Изготовленные в ее мастерской вышивки отличались высокими художественными достоинствами.
Проступки удельных князей давали царю удобный повод ликвидировать последний крупный удел на Руси. Но Грозный не использовал эту возможность. Сколь бы опасными ни казались династические претензии князя Владимира, он был слишком бездеятелен и недальновиден, чтобы завоевать широкую популярность среди дворянства, а среди знати у него было довольно много недоброжелателей, главными из которых оставались князья Суздальские‑Шуйские. (Они были повинны в смерти князя Андрея Старицкого и расхищении его имущества.) Сравнительно мягкое наказание удельных князей объяснялось, возможно, тем, что царя все больше тревожил нараставший конфликт с многочисленной суздальской знатью. Очевидно, царь не желал окончательно лишиться поддержки своих ближайших родственников в тот момент, когда положение династии стало неустойчивым. С ведома царя официальная летопись поместила краткий и нарочито туманный отчет о суде над старицким удельным князем и о выдвинутых против него обвинениях. Из этого отчета следовало, что в 1563 г. князь Владимир и его мать были изобличены в неких «неисправлениях и неправдах». Со временем Грозный сам приоткрыл завесу секретности, окружавшую первый процесс Старицких. «А князю Владимиру, – писал он, – почему было быти на государстве? От четвертого удельного родился. Что его достоинство к государству, которое его поколенье, разве вашие (бояр) измены к нему, да его дурости?.. Яз такие досады стерпети не мог, за себя есми стал».
|
Иван высказал свои обиды много позже. Могло показаться, что после суда царь поспешил предать забвению досадную ссору в собственной семье. Но на самом деле это было не так.
Царь‑летописец
Простив брата, Грозный позаботился о том, чтобы подготовить почву для расправы с ним в случае возникновения нового кризиса. Он обратился к старым летописям и позаботился о том, чтобы включить в них подробный отчет о первом заговоре Старицких в годы правления Адашева.
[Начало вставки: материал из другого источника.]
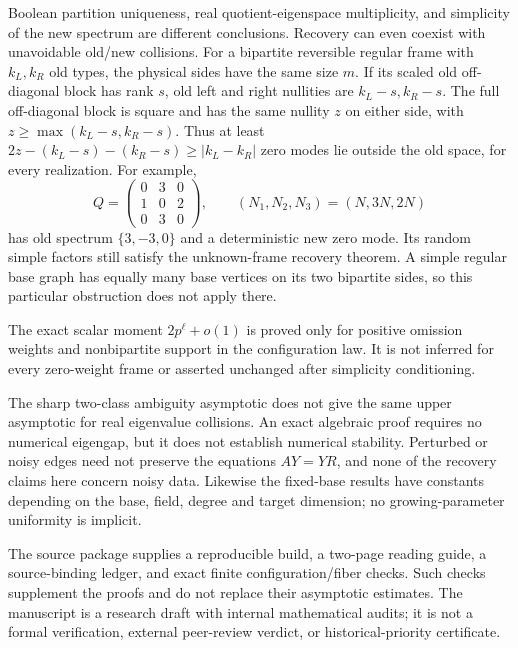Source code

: Boolean partition uniqueness, real quotient-eigenspace multiplicity,
and simplicity of the new spectrum are different conclusions.
Recovery can even coexist with unavoidable old/new collisions.
For a bipartite reversible regular frame with $k_L,k_R$ old types,
the physical sides have the same size $m$. If its scaled old
off-diagonal block has rank $s$, old left and right nullities are
$k_L-s,k_R-s$. The full off-diagonal block is square and has the
same nullity $z$ on either side, with
$z\ge\max(k_L-s,k_R-s)$. Thus at least
$2z-(k_L-s)-(k_R-s)\ge|k_L-k_R|$ zero modes lie outside the old
space, for every realization. For example,
\[
 Q=\begin{pmatrix}0&3&0\\1&0&2\\0&3&0\end{pmatrix},\qquad
 (N_1,N_2,N_3)=(N,3N,2N)
\]
has old spectrum $\{3,-3,0\}$ and a deterministic new zero mode.
Its random simple factors still satisfy the unknown-frame recovery
theorem. A simple regular base graph has equally many base vertices
on its two bipartite sides, so this particular obstruction does not
apply there.

The exact scalar moment $2p^\ell+o(1)$ is proved only for positive
omission weights and nonbipartite support in the configuration law.
It is not inferred for every zero-weight frame or asserted unchanged
after simplicity conditioning.

The sharp two-class ambiguity asymptotic does not give the same upper
asymptotic for real eigenvalue collisions. An exact algebraic proof
requires no numerical eigengap, but it does not establish numerical
stability. Perturbed or noisy edges need not preserve the equations
$AY=YR$, and none of the recovery claims here concern noisy data.
Likewise the fixed-base results have constants depending on the base,
field, degree and target dimension; no growing-parameter uniformity is
implicit.

The source package supplies a reproducible build, a two-page reading
guide, a source-binding ledger, and exact finite configuration/fiber
checks. Such checks supplement the proofs and do not replace their
asymptotic estimates. The manuscript is a research draft with internal
mathematical audits; it is not a formal verification, external
peer-review verdict, or historical-priority certificate.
Чтобы вполне оценить его начинание, надо иметь в виду, что в Русском государстве официальной летописи придавалось совершенно особое значение. Московские государи ссылались на летописи в своих спорах с вольным Новгородом, дипломаты черпали из них аргументы во время переговоров с иностранными дворами. Затеянная Грозным летописная работа преследовала не литературные, а политические цели.
Два последних тома Лицевой летописи – так называемый Синодальный список и Царственная книга – были посвящены времени правления Грозного. Неудивительно, что именно эти тома и подверглись исправлению.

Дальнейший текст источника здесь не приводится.